**Records for processing:**
============================================================
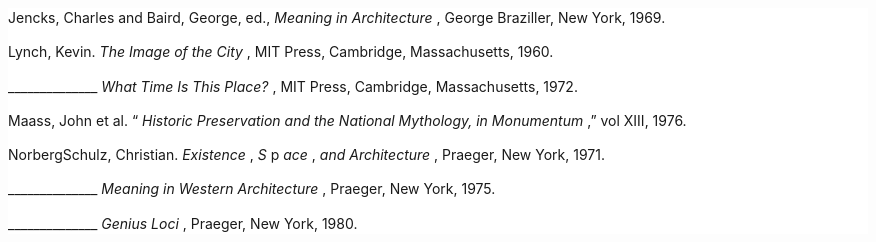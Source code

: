 </p>
<p>
Jencks, Charles and Baird, George, ed.,
<i>
Meaning in Architecture
</i>
, George Braziller, New York, 1969.
</p>
<p>
Lynch, Kevin.
<i>
The Image of the City
</i>
, MIT Press, Cambridge, Massachusetts, 1960.
</p>
<p>
______________
<i>
What Time Is This Place?
</i>
, MIT Press, Cambridge, Massachusetts, 1972.
</p>
<p>
Maass, John et al. “
<i>
Historic Preservation and the National Mythology, in Monumentum
</i>
,” vol XIII, 1976.
</p>
<p>
NorbergSchulz, Christian.
<i>
Existence
</i>
,
<i>
S
</i>
p
<i>
ace
</i>
,
<i>
and Architecture
</i>
, Praeger, New York, 1971.
</p>
<p>
______________
<i>
Meaning in Western Architecture
</i>
, Praeger, New York, 1975.
</p>
<p>
______________
<i>
Genius Loci
</i>
, Praeger, New York, 1980.
</p>
<p>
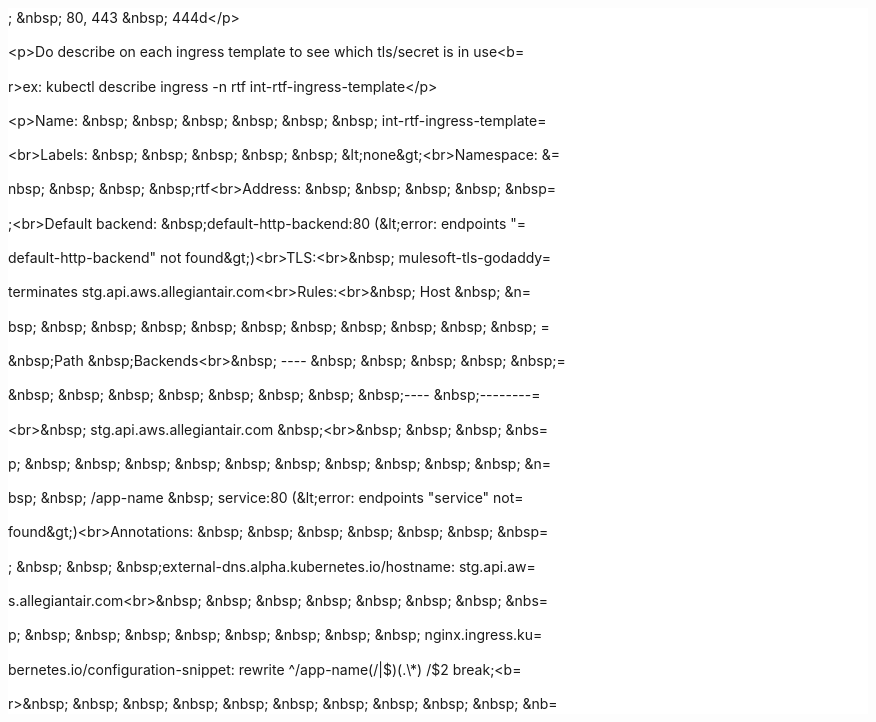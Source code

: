 ; \&nbsp; 80, 443 \&nbsp; 444d\</p\>

\<p\>Do describe on each ingress template to see which tls/secret is in
use\<b=

r\>ex: kubectl describe ingress -n rtf int-rtf-ingress-template\</p\>

\<p\>Name: \&nbsp; \&nbsp; \&nbsp; \&nbsp; \&nbsp; \&nbsp;
int-rtf-ingress-template=

\<br\>Labels: \&nbsp; \&nbsp; \&nbsp; \&nbsp; \&nbsp;
\&lt;none\&gt;\<br\>Namespace: &=

nbsp; \&nbsp; \&nbsp; \&nbsp;rtf\<br\>Address: \&nbsp; \&nbsp; \&nbsp;
\&nbsp; \&nbsp=

;\<br\>Default backend: \&nbsp;default-http-backend:80 (\&lt;error:
endpoints "=

default-http-backend" not found\&gt;)\<br\>TLS:\<br\>\&nbsp;
mulesoft-tls-godaddy=

terminates stg.api.aws.allegiantair.com\<br\>Rules:\<br\>\&nbsp; Host
\&nbsp; \&n=

bsp; \&nbsp; \&nbsp; \&nbsp; \&nbsp; \&nbsp; \&nbsp; \&nbsp; \&nbsp;
\&nbsp; \&nbsp; =

\&nbsp;Path \&nbsp;Backends\<br\>\&nbsp; ---- \&nbsp; \&nbsp; \&nbsp;
\&nbsp; \&nbsp;=

\&nbsp; \&nbsp; \&nbsp; \&nbsp; \&nbsp; \&nbsp; \&nbsp; \&nbsp;----
\&nbsp;--------=

\<br\>\&nbsp; stg.api.aws.allegiantair.com \&nbsp;\<br\>\&nbsp; \&nbsp;
\&nbsp; \&nbs=

p; \&nbsp; \&nbsp; \&nbsp; \&nbsp; \&nbsp; \&nbsp; \&nbsp; \&nbsp;
\&nbsp; \&nbsp; \&n=

bsp; \&nbsp; /app-name \&nbsp; service:80 (\&lt;error: endpoints
"service" not=

found\&gt;)\<br\>Annotations: \&nbsp; \&nbsp; \&nbsp; \&nbsp; \&nbsp;
\&nbsp; \&nbsp=

; \&nbsp; \&nbsp; \&nbsp;external-dns.alpha.kubernetes.io/hostname:
stg.api.aw=

s.allegiantair.com\<br\>\&nbsp; \&nbsp; \&nbsp; \&nbsp; \&nbsp; \&nbsp;
\&nbsp; \&nbs=

p; \&nbsp; \&nbsp; \&nbsp; \&nbsp; \&nbsp; \&nbsp; \&nbsp; \&nbsp;
nginx.ingress.ku=

bernetes.io/configuration-snippet: rewrite ^/app-name(/|$)(.\*) /$2
break;\<b=

r\>\&nbsp; \&nbsp; \&nbsp; \&nbsp; \&nbsp; \&nbsp; \&nbsp; \&nbsp;
\&nbsp; \&nbsp; \&nb=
============================================================
Copy each line holding "ingress" from the material above.

**Answer space:**
\<p\>Do describe on each ingress template to see which tls/secret is in
r\>ex: kubectl describe ingress -n rtf int-rtf-ingress-template\</p\>
int-rtf-ingress-template=
nginx.ingress.ku=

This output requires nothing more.